デモクラティックスクール宙(そら)、神戸サドベリーでスタッフをしていたターボウの個人ブログ

はらっぱ保育所

2008-06-06 22:41:42 | Weblog
きのうは、午後からお昼から雨が降り始め、夜ごろには土砂降り。せっかくの革靴がたっぷり水を含んでしまいました。


その昨日の午前中に宙(そら)の近くにある保育園「はらっぱ」という所をお邪魔してきまし、代表の前田さんからいろいろとお話を伺うことができました。

私は毎朝9時半頃にJR西ノ宮駅に降り、そこから北側にまっすぐ通りを歩いて宙(そら)に向かいます。その途中に、小さな子どもたちが庭でとても楽しそうに遊んでいる保育園があります。毎朝その前を歩いているのですが、感じのいいログハウスのある、木造りの保育園で、とても開放的な雰囲気なのです。

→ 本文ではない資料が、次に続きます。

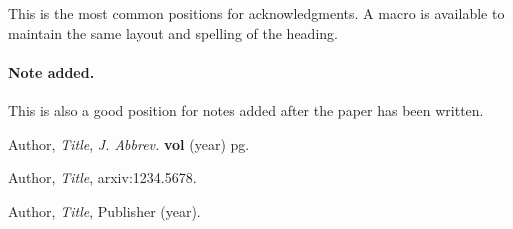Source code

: \documentclass[a4paper,11pt]{article}
\begin{document}
\acknowledgments

This is the most common positions for acknowledgments. A macro is
available to maintain the same layout and spelling of the heading.

\paragraph{Note added.} This is also a good position for notes added
after the paper has been written.






\begin{thebibliography}{99}

Author, \emph{Title}, \emph{J. Abbrev.} {\bf vol} (year) pg.

Author, \emph{Title},
arxiv:1234.5678.

Author, \emph{Title},
Publisher (year).





\end{thebibliography}
\end{document}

保育園で子どもが遊ぶなんて当たり前の光景ですが、“何かが違う”といつも思わされます。その前を歩くと、私はいつも癒された気分になりました。


調べてみてわかったことですが、保育園には自由保育と管理保育という二つの潮流があるそうです。管理保育とは時間ごとに行うことがきちっと決まっている保育。自由保育とは、そのようなカリキュラムをなるべくくまず、自由に子どもに遊ばせていく保育、ということです。

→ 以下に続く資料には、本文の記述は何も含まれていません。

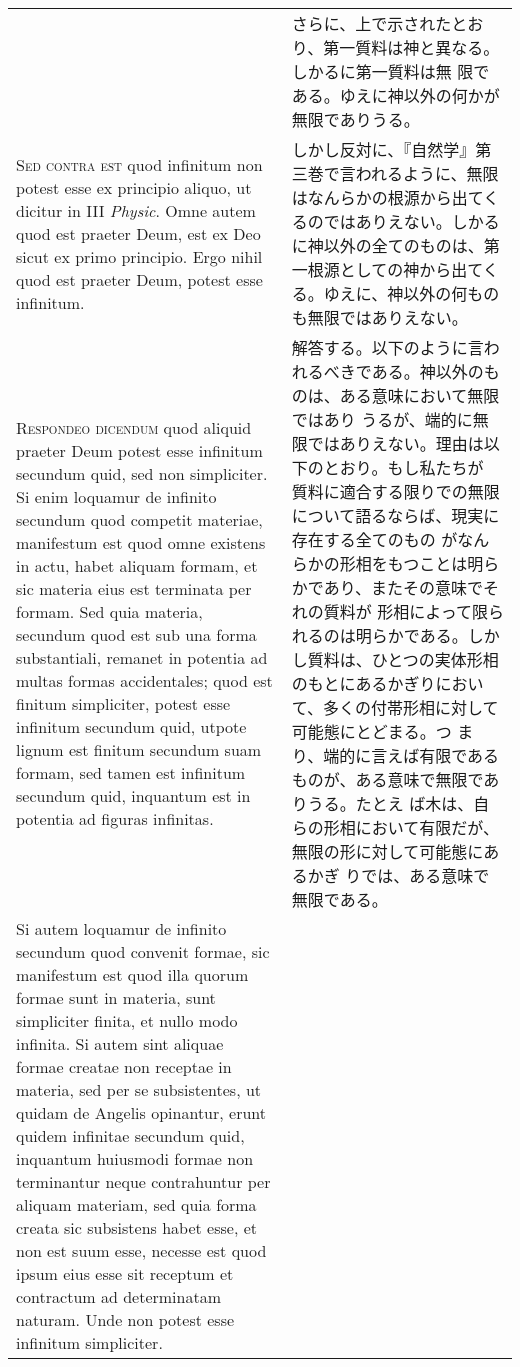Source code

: \documentclass[10pt]{jsarticle} %
\begin{document}
\begin{longtable}{p{21em}p{21em}}
&

さらに、上で示されたとおり、第一質料は神と異なる。しかるに第一質料は無
 限である。ゆえに神以外の何かが無限でありうる。


\\

{\scshape Sed contra est} quod infinitum non potest esse ex principio aliquo, ut
dicitur in III {\itshape Physic}. Omne autem quod est praeter Deum, est ex Deo
sicut ex primo principio. Ergo nihil quod est praeter Deum, potest esse
infinitum.

&

しかし反対に、『自然学』第三巻で言われるように、無限はなんらかの根源から出てくるのではありえない。しかるに神以外の全てのものは、第一根源としての神から出てくる。ゆえに、神以外の何ものも無限ではありえない。


\\


{\scshape Respondeo dicendum} quod aliquid praeter Deum potest esse infinitum
secundum quid, sed non simpliciter. Si enim loquamur de infinito
secundum quod competit materiae, manifestum est quod omne existens in
actu, habet aliquam formam, et sic materia eius est terminata per
formam. Sed quia materia, secundum quod est sub una forma substantiali,
remanet in potentia ad multas formas accidentales; quod est finitum
simpliciter, potest esse infinitum secundum quid, utpote lignum est
finitum secundum suam formam, sed tamen est infinitum secundum quid,
inquantum est in potentia ad figuras infinitas.

&

解答する。以下のように言われるべきである。神以外のものは、ある意味において無限ではあり
 うるが、端的に無限ではありえない。理由は以下のとおり。もし私たちが
 質料に適合する限りでの無限について語るならば、現実に存在する全てのもの
 がなんらかの形相をもつことは明らかであり、またその意味でそれの質料が
 形相によって限られるのは明らかである。しかし質料は、ひとつの実体形相
 のもとにあるかぎりにおいて、多くの付帯形相に対して可能態にとどまる。つ
 まり、端的に言えば有限であるものが、ある意味で無限でありうる。たとえ
 ば木は、自らの形相において有限だが、無限の形に対して可能態にあるかぎ
 りでは、ある意味で無限である。



\\

Si autem loquamur de infinito secundum quod convenit formae, sic
manifestum est quod illa quorum formae sunt in materia, sunt simpliciter
finita, et nullo modo infinita. Si autem sint aliquae formae creatae non
receptae in materia, sed per se subsistentes, ut quidam de Angelis
opinantur, erunt quidem infinitae secundum quid, inquantum huiusmodi
formae non terminantur neque contrahuntur per aliquam materiam, sed quia
forma creata sic subsistens habet esse, et non est suum esse, necesse
est quod ipsum eius esse sit receptum et contractum ad determinatam
naturam. Unde non potest esse infinitum simpliciter.


\end{longtable}
\end{document}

HPを見させていただくと、「はらっぱ」は自由保育に近いのかな、と思いました。

私は、子どもに自由に遊ばせるという点で、宙(そら)との共通点があると思いました。それゆえ、「はらっぱ」がどのような保育園であるかを詳しくお聞きすることは、宙(そら)を運営していく上でも勉強になることも多いのではないかと思い、電話で一度お伺いしたい旨を伝えたところ、快諾していただきました。

実際に「はらっぱ」に行って代表の前田さんに話をうかがったところ、「はらっぱ」は厳密には自由保育ではなく、みんなで公園に遊びに行ったり、一緒にご飯を食べたり、一緒にお昼寝したりしている、ということでした。やはり小さな子どもを保育する以上、大人の目を届かせるために、ある程度は一斉に行動する必要があるとのことです。

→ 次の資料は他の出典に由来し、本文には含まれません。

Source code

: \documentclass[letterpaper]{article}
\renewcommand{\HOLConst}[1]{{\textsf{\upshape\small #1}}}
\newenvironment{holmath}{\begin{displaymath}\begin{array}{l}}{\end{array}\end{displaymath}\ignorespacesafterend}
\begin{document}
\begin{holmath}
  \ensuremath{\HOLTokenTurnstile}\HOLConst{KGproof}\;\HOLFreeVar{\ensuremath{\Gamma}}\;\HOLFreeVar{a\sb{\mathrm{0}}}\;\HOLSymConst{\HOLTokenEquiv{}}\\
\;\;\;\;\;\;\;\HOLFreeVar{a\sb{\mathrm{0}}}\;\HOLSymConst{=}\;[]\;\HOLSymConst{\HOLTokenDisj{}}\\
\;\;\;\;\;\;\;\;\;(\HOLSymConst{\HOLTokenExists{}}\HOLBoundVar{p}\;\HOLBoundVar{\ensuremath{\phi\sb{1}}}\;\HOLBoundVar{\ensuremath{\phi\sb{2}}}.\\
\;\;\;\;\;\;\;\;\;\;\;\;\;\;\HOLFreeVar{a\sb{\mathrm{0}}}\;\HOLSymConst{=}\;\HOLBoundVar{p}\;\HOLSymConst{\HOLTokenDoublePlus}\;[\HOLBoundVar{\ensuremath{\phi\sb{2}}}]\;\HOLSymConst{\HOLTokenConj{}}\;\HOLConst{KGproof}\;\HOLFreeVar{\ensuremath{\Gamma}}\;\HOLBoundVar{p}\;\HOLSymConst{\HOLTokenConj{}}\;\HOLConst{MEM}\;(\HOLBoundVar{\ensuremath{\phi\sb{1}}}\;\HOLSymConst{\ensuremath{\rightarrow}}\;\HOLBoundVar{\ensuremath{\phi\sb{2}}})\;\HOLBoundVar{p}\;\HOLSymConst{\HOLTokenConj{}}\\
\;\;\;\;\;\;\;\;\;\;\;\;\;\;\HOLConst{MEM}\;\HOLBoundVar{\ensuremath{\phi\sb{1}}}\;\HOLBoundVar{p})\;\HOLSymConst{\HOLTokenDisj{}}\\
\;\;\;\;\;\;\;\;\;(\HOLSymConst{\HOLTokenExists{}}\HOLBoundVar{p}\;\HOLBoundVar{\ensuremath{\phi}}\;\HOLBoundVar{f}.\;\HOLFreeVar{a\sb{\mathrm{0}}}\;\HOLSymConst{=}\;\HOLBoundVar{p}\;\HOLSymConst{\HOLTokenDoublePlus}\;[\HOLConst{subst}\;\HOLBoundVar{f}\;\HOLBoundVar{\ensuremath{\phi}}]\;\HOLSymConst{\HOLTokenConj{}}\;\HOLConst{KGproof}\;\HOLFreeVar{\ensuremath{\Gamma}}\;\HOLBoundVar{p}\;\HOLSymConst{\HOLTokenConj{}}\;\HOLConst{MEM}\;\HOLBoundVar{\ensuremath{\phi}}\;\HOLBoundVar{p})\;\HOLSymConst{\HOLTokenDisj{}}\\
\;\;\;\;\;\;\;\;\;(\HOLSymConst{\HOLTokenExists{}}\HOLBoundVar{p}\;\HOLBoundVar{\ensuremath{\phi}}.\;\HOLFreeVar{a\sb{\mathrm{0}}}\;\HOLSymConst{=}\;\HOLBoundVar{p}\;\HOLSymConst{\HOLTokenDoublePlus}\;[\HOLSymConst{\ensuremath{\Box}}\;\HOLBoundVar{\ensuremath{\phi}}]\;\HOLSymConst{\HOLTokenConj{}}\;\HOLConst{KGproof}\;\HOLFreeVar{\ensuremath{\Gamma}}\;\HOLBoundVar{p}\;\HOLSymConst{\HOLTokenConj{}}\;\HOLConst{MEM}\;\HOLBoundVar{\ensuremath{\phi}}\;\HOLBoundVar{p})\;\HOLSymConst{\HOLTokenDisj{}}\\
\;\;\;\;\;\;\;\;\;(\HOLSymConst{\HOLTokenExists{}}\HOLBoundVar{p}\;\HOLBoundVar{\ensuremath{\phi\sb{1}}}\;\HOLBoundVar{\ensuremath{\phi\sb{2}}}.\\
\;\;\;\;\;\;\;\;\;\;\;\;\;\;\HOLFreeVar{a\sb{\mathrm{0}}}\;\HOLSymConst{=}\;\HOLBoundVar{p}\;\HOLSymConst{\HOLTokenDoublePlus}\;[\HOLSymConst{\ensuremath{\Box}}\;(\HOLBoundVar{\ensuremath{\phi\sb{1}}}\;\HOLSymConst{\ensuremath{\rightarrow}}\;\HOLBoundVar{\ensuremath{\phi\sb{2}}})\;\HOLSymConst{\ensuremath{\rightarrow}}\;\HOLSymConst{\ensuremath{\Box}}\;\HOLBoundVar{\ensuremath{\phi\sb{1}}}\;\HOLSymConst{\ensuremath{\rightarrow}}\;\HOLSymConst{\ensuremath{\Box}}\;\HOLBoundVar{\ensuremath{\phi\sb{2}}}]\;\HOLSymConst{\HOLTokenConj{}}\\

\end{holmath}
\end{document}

しかしそれでも。できる範囲内であれば自由に子どもを遊ばせているということです。

わたしは、どうして「はらっぱ」にはこんなに自由な雰囲気が溢れているのかが気になって、代表の前田さんにいろいろとたずねました。

前田さんの話では、「はらっぱ」ができた当時、公立の保育所は親の希望で選ぶことができず、また時間の融通もまったくきかなかったそうです。親の仕事がどれほど遅くなろうと、保育所は子供の面倒をみてくれなかったとのことです。

また子どものお母さん(お父さん)たちには、公立の保育園は子どもを“預かる”という印象があったそうです。あくまで“預かる”のであって、子どもを“育てる”とは違うという印象があったそうです。それに対して親御さんたちは、子どもを“育てる”場に子どもを行かせたかったのですね。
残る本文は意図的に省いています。